La denuncia dell'associazione: «Provvedimento che viola il piano provinciale solo per assicurare più prede ai cacciatori. Inviata una diffida al presidente Zaia per il ritiro immediato dei documenti»

«Non c’è nulla di più normale di un predatore, come la volpe, che si ciba delle sue prede in un ambiente selvatico.
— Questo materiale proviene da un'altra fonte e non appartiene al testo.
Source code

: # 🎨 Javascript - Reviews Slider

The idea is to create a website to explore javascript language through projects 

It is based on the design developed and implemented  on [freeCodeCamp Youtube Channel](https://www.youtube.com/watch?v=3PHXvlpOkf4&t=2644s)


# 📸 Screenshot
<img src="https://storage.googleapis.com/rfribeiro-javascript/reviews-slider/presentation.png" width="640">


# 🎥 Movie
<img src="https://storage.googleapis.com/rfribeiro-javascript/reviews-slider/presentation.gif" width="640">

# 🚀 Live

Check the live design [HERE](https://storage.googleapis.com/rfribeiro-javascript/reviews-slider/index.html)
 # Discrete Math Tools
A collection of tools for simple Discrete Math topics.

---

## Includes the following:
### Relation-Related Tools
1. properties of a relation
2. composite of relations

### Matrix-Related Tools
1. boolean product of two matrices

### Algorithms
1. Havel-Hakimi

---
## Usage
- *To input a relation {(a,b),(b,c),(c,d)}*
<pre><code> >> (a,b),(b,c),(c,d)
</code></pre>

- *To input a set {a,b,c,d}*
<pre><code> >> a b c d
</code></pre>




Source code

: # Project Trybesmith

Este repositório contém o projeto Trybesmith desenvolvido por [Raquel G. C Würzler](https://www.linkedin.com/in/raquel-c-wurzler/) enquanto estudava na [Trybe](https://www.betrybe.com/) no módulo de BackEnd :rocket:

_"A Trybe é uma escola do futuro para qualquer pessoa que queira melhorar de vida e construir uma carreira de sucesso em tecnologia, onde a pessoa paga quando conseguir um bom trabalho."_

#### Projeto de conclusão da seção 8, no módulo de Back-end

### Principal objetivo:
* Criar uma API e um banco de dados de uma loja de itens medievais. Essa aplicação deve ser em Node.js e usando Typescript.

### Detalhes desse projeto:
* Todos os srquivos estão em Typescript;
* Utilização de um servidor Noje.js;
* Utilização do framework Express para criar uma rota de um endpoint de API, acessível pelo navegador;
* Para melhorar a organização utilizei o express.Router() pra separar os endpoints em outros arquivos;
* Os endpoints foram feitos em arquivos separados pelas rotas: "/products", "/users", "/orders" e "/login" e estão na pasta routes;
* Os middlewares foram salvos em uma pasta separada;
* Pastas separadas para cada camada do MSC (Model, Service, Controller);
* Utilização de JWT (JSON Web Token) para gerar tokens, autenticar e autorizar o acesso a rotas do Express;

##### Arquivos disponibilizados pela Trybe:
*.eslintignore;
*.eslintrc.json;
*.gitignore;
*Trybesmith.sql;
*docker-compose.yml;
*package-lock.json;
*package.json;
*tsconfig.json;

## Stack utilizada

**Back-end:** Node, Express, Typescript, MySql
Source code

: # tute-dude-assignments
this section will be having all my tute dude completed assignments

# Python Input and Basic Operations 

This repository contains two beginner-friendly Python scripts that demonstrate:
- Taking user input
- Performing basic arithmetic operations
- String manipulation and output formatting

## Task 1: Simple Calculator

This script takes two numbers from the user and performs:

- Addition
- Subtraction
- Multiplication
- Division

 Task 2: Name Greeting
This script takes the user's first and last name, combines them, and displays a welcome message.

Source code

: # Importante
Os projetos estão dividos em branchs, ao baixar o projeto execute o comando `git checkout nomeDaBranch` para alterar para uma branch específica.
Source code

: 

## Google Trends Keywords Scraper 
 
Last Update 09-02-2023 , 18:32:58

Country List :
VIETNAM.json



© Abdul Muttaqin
Ma nel mondo della caccia questa “normalità” non è per nulla tollerabile, soprattutto quando le prede sono fagiani e lepri che i cacciatori acquistano per poi potergli sparare dopo averli immessi sul territorio reso oramai sterile dalla loro sanguinaria passione».

Lav Treviso, associazione animalista da anni impegnata nel territorio, attacca duramente le autorizzazioni rilasciate dalla Regione Veneto per dare risposta alle richieste dei cacciatori. I due provvedimenti, sottoscritti da Pietro Salvatori, direttore di Agroambiente, danno di fatto il via libera all'uccisione delle volpi presenti in due aziende faunistico venatorie della provincia di Treviso. Secondo Lav Treviso, inoltre, i due atti amministrativi sarebbero gravati da importanti violazioni del piano provinciale di controllo delle volpi e del correlato parere rilasciato da Ispra, il massimo istituto scientifico nazionale per la fauna selvatica.

Il commento

«Sulla base dei documenti in nostro possesso l’uccisione delle volpi è del tutto illegittima - spiega Mara Garbuio, responsabile della sede Lav di Treviso - per questo motivo abbiamo inviato una diffida al presidente Zaia, con la richiesta di ritiro immediato delle due autorizzazioni. Uccidere illegalmente gli animali selvatici per soddisfare i desideri dei cacciatori, oltre che essere crudele e inaccettabile in un Paese civile, comporta un grave danno economico all’erario, in quanto la fauna selvatica costituisce patrimonio indisponibile dello Stato». Sempre su denuncia della Lav, nel 2018, il presidente della Provincia di Bolzano e il suo dirigente dell’Ufficio caccia, erano stati condannati dalla Corte dei Conti al pagamento di una sanzione pari a quasi un milione di euro proprio per avere concesso l’uccisione di fauna selvatica in violazione delle norme nazionali. «Se le due autorizzazioni rilasciate dalla Regione non saranno ritirate - conclude Lav Treviso - siamo pronti a denunciare anche in questo caso l’accaduto alla Corte dei Conti: non è tollerabile che i nostri amministratori decidano la vita e la morte degli animali a esclusivo beneficio dei cacciatori e della loro assurda passione».